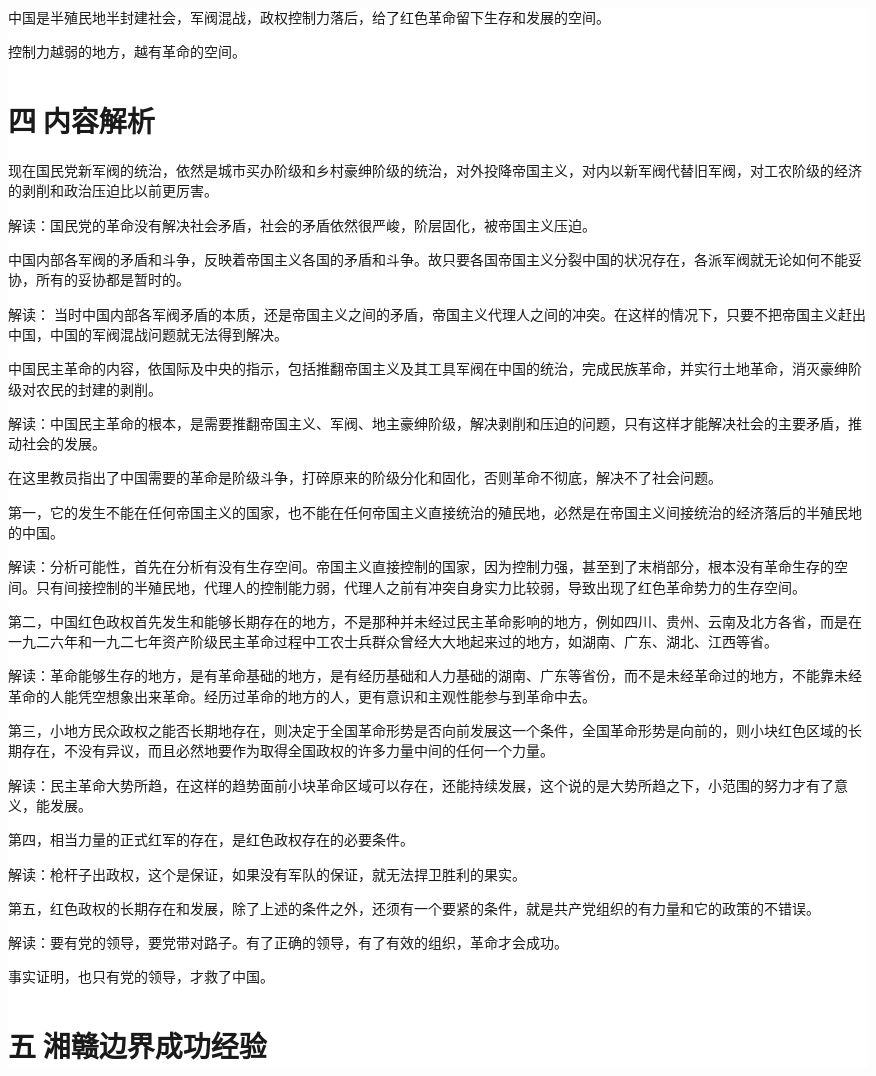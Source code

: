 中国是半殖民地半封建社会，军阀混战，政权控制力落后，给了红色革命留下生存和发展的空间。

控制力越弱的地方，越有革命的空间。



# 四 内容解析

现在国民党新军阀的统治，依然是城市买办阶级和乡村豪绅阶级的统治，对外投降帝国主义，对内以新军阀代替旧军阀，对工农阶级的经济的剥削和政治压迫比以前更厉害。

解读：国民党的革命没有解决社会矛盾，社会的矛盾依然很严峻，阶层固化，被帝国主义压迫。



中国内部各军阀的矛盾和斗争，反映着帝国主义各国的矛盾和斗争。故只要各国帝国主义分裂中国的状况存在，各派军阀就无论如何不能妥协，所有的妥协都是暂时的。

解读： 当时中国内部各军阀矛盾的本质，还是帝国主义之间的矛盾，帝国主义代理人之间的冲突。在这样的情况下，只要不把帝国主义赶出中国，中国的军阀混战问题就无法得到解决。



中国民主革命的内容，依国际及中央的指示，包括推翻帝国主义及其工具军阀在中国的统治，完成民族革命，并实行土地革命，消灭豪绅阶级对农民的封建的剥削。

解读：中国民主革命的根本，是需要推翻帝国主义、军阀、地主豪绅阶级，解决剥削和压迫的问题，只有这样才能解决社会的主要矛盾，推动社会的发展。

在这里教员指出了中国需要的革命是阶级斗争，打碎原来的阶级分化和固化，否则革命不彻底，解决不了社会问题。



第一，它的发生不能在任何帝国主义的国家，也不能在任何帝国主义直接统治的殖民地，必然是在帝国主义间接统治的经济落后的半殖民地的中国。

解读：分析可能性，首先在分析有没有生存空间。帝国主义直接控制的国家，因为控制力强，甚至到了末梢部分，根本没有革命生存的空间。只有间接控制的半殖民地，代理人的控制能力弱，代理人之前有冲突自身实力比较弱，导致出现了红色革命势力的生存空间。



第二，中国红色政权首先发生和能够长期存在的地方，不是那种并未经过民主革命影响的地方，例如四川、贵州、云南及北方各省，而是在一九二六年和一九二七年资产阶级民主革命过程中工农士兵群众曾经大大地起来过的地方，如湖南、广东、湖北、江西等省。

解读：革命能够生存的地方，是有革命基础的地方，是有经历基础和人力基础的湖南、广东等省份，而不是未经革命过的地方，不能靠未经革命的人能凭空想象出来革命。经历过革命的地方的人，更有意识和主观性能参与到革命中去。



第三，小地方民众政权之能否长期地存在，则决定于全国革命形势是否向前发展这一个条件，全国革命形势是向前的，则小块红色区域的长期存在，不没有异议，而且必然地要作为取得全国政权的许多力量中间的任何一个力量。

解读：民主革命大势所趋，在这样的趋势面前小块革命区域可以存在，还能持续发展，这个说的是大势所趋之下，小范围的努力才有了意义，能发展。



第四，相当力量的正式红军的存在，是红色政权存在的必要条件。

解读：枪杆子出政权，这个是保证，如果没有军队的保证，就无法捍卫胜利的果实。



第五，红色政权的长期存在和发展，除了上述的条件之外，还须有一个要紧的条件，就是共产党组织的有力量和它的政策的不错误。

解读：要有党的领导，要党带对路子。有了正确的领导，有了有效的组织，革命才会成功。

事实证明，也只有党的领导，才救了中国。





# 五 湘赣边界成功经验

* [AIM OF THE TASK]: Go through the material above and output exactly the lines from the one containing "现在国民党新军阀的统治，依然" through the one containing "中国内部各军阀的矛盾和斗争，".

* [TASK ANSWER]:
现在国民党新军阀的统治，依然是城市买办阶级和乡村豪绅阶级的统治，对外投降帝国主义，对内以新军阀代替旧军阀，对工农阶级的经济的剥削和政治压迫比以前更厉害。

解读：国民党的革命没有解决社会矛盾，社会的矛盾依然很严峻，阶层固化，被帝国主义压迫。



中国内部各军阀的矛盾和斗争，反映着帝国主义各国的矛盾和斗争。故只要各国帝国主义分裂中国的状况存在，各派军阀就无论如何不能妥协，所有的妥协都是暂时的。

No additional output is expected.